Tuesday, 24 Sep 2024

Business, lawyers’ groups file briefs supporting DaVita, former CEO Thiry in federal case

Legal briefs filed by state and national business organizations and the National Association of Criminal Defense Lawyers argue that federal charges in an antitrust case against Denver-based DaVita Inc. and its former CEO Kent Thiry should be dismissed.

In a brief filed Thursday, the Colorado Chamber of Commerce said the state shouldn’t be used as “a laboratory” for a new application of the Sherman Antitrust Act. The U.S. Department of Justice announced in July that a federal grand jury handed up a two-count indictment against DaVita and Thiry for conspiring with other health care firms to not solicit each other’s employees.
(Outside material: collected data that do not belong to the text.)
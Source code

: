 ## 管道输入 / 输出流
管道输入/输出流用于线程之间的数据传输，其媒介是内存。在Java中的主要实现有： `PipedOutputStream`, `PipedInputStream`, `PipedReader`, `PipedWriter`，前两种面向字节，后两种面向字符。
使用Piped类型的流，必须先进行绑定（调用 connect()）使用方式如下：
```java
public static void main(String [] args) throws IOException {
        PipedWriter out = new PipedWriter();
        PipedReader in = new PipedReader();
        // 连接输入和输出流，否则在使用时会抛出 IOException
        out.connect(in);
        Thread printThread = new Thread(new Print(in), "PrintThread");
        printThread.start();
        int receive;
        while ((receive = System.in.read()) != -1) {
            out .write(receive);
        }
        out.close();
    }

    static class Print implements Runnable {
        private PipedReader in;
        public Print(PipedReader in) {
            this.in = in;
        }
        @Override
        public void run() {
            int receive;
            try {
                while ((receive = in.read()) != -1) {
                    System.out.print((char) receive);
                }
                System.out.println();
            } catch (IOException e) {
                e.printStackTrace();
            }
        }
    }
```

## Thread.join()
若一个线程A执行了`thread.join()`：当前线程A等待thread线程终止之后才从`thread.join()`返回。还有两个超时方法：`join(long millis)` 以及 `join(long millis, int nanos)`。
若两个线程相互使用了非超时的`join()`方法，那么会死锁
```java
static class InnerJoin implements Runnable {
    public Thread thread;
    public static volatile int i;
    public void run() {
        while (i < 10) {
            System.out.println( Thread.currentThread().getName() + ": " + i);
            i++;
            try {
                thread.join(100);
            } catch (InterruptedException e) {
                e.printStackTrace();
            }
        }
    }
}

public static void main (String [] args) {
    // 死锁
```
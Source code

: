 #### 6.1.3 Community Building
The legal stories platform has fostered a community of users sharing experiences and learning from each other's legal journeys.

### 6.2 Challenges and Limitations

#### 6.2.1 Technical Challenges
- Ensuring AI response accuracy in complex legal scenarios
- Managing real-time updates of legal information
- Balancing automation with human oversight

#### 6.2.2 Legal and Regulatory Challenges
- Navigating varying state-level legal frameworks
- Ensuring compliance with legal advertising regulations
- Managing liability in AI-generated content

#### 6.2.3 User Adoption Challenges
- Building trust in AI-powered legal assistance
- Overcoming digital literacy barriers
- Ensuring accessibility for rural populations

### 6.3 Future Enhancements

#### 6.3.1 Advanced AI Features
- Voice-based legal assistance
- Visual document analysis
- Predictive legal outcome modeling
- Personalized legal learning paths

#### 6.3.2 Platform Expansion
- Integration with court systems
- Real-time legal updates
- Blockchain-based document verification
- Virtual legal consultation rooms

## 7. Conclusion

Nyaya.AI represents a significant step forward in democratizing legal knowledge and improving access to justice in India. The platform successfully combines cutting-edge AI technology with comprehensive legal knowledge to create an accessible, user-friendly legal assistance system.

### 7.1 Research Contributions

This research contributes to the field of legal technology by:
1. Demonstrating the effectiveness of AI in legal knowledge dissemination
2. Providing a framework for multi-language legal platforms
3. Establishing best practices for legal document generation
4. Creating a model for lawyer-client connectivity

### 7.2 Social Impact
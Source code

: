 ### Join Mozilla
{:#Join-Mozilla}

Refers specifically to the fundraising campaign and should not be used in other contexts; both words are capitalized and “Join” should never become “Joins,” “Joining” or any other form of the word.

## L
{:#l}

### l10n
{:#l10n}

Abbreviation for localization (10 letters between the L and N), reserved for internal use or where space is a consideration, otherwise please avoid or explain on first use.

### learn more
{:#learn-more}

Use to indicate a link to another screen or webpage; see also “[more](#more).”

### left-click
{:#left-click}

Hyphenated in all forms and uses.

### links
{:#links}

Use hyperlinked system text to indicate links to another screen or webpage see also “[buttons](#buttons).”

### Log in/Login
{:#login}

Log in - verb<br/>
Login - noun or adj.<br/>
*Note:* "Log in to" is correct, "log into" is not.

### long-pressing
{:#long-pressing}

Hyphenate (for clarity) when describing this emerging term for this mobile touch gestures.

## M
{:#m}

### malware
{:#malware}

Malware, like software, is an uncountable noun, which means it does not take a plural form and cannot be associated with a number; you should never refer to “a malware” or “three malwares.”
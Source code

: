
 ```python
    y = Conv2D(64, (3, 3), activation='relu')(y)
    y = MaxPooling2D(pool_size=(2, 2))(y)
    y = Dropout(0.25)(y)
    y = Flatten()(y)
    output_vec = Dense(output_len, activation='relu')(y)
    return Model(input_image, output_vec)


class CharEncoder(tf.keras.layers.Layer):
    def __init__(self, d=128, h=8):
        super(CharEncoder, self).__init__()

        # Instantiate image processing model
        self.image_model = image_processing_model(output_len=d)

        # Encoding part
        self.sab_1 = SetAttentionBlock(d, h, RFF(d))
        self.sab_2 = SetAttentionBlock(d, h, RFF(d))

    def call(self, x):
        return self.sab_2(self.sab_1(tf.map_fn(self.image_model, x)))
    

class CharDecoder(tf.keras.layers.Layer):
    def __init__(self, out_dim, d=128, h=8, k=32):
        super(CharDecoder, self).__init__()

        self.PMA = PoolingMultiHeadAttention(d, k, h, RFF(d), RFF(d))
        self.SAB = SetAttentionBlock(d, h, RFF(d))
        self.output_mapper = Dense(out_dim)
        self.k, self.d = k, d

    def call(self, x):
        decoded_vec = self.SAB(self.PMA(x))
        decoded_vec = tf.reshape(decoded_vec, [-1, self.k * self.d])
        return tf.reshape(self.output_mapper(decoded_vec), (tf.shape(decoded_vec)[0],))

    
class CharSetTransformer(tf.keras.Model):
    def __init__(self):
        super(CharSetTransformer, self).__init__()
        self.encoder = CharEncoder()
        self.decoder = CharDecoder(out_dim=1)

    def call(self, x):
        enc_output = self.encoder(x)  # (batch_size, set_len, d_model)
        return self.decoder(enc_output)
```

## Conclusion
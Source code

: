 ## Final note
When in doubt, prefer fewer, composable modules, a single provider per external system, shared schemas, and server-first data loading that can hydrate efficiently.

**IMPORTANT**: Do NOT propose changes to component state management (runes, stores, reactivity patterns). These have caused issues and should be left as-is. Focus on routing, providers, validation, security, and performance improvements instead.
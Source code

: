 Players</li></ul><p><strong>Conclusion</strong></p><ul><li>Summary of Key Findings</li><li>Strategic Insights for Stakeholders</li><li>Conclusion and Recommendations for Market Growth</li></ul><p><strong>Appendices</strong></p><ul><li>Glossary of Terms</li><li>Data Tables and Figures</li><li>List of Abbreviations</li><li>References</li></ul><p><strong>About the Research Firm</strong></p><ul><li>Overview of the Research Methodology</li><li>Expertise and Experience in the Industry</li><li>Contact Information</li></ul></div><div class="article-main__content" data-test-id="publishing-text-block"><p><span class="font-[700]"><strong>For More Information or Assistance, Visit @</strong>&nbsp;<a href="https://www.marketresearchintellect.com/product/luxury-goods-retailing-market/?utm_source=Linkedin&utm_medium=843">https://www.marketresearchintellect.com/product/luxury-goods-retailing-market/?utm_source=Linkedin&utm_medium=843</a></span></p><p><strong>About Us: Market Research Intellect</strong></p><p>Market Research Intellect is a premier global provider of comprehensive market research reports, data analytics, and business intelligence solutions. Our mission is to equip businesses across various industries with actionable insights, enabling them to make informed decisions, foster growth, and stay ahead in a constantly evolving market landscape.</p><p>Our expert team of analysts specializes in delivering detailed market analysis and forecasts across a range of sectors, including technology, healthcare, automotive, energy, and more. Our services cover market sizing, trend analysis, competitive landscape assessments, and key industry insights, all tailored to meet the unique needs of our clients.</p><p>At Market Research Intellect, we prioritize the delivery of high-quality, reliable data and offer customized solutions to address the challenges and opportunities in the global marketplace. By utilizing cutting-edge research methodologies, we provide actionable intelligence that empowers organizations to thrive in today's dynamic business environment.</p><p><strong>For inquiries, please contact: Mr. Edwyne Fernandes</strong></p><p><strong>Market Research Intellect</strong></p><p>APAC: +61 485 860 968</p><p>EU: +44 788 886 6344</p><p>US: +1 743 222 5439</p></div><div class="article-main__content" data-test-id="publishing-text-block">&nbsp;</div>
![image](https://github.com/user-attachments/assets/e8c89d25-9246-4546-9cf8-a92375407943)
The charges stem from an investigation by the DOJ’s Antitrust Division into employee allocation agreements in which health care providers pledged to not recruit each other’s workers. The agreements limit workers’ ability to earn higher pay and advance their careers, the DOJ said.

But the Colorado Chamber of Commerce, the U.S. Chamber of Commerce and the criminal defense lawyers’ association said no court has found that non-solicitation agreements are illegal, per se. That raises questions about the right of due process because of the lack of fair notice about whether an act is illegal, the organizations said.

“Under the law that exists today (and in all of the years before today), there has been nothing close to a ‘fair warning’ that no-solicitation or no-hire agreements constitute per se violations of the Sherman Act that might give rise to criminal liability. Just the opposite,” the criminal defense lawyers’ group said in its brief.

The DOJ is also usurping the authority of Congress and the courts by declaring that “no-poaching” agreements are criminal offenses, according to the briefs.

In a previous statement, Acting Assistant Attorney General Richard A. Powers of the DOJ’s Antitrust Division said those who conspire to deprive workers of their free-market opportunities and mobility “are committing serious crimes that we will prosecute to the full extent of the law.”

The indictment charges DaVita and Thiry with conspiring with Surgical Care Affiliates to not solicit each other’s senior-level employees from as early as February 2012 until July 2017. Surgical Care Affiliates was charged in January in a case pending in the Northern District of Texas.

The second count charges DaVita and Thiry with conspiring with another health care company from as early as April 2017 until June 2019 to not solicit DaVita employees. The other company wasn’t named in July’s announcement. The DOJ didn’t respond to a request Friday for the name.

If convicted, DaVita faces a maximum penalty of a $100 million fine per count and Thiry faces a maximum penalty of 10 years in prison and a $1 million fine per count. The maximum fines could be increased depending on losses sustained by employees.

The Antitrust Division has ignored and even withheld evidence that could help Thiry, Karen Crummy, his spokeswoman said. She said the companies hired DaVita executives for years and are not competitors.

DaVita has called the charges “unjust and unwarranted.”

Thiry moved the headquarters of DaVita from Segundo, Calif., to Denver in 2009 and rapidly grew the company’s network of dialysis centers before stepping down as CEO in 2019 after two decades at the helm of the company, one of the country’s largest providers of kidney dialysis services.

Over the years, the company has faced several federal investigations.